━━━ Materials provided
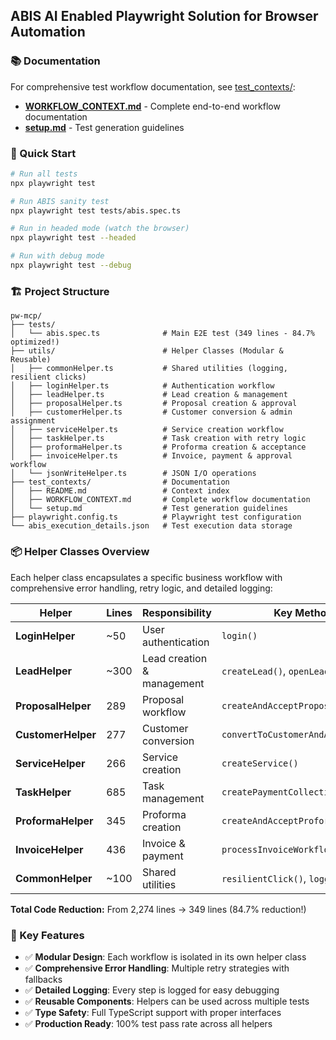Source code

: ## ABIS AI Enabled Playwright Solution for Browser Automation

### 📚 Documentation

For comprehensive test workflow documentation, see [test_contexts/](./test_contexts/):
- **[WORKFLOW_CONTEXT.md](./test_contexts/WORKFLOW_CONTEXT.md)** - Complete end-to-end workflow documentation
- **[setup.md](./test_contexts/setup.md)** - Test generation guidelines

### 🚀 Quick Start

```bash
# Run all tests
npx playwright test

# Run ABIS sanity test
npx playwright test tests/abis.spec.ts

# Run in headed mode (watch the browser)
npx playwright test --headed

# Run with debug mode
npx playwright test --debug
```

### 🏗️ Project Structure

```
pw-mcp/
├── tests/
│   └── abis.spec.ts              # Main E2E test (349 lines - 84.7% optimized!)
├── utils/                        # Helper Classes (Modular & Reusable)
│   ├── commonHelper.ts           # Shared utilities (logging, resilient clicks)
│   ├── loginHelper.ts            # Authentication workflow
│   ├── leadHelper.ts             # Lead creation & management
│   ├── proposalHelper.ts         # Proposal creation & approval
│   ├── customerHelper.ts         # Customer conversion & admin assignment
│   ├── serviceHelper.ts          # Service creation workflow
│   ├── taskHelper.ts             # Task creation with retry logic
│   ├── proformaHelper.ts         # Proforma creation & acceptance
│   ├── invoiceHelper.ts          # Invoice, payment & approval workflow
│   └── jsonWriteHelper.ts        # JSON I/O operations
├── test_contexts/                # Documentation
│   ├── README.md                 # Context index
│   ├── WORKFLOW_CONTEXT.md       # Complete workflow documentation
│   └── setup.md                  # Test generation guidelines
├── playwright.config.ts          # Playwright test configuration
└── abis_execution_details.json   # Test execution data storage
```

### 📦 Helper Classes Overview

Each helper class encapsulates a specific business workflow with comprehensive error handling, retry logic, and detailed logging:

| Helper | Lines | Responsibility | Key Methods |
|--------|-------|----------------|-------------|
| **LoginHelper** | ~50 | User authentication | `login()` |
| **LeadHelper** | ~300 | Lead creation & management | `createLead()`, `openLeadModal()` |
| **ProposalHelper** | 289 | Proposal workflow | `createAndAcceptProposal()` |
| **CustomerHelper** | 277 | Customer conversion | `convertToCustomerAndAssignAdmin()` |
| **ServiceHelper** | 266 | Service creation | `createService()` |
| **TaskHelper** | 685 | Task management | `createPaymentCollectionTask()` |
| **ProformaHelper** | 345 | Proforma creation | `createAndAcceptProforma()` |
| **InvoiceHelper** | 436 | Invoice & payment | `processInvoiceWorkflow()` |
| **CommonHelper** | ~100 | Shared utilities | `resilientClick()`, `logger()` |

**Total Code Reduction:** From 2,274 lines → 349 lines (84.7% reduction!)

### 🎯 Key Features

- ✅ **Modular Design**: Each workflow is isolated in its own helper class
- ✅ **Comprehensive Error Handling**: Multiple retry strategies with fallbacks
- ✅ **Detailed Logging**: Every step is logged for easy debugging
- ✅ **Reusable Components**: Helpers can be used across multiple tests
- ✅ **Type Safety**: Full TypeScript support with proper interfaces
- ✅ **Production Ready**: 100% test pass rate across all helpers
━━━━━━
Search the data for "conversion". Copy each line that has it.

Result for this exercise ->
│   ├── customerHelper.ts         # Customer conversion & admin assignment
| **CustomerHelper** | 277 | Customer conversion | `convertToCustomerAndAssignAdmin()` |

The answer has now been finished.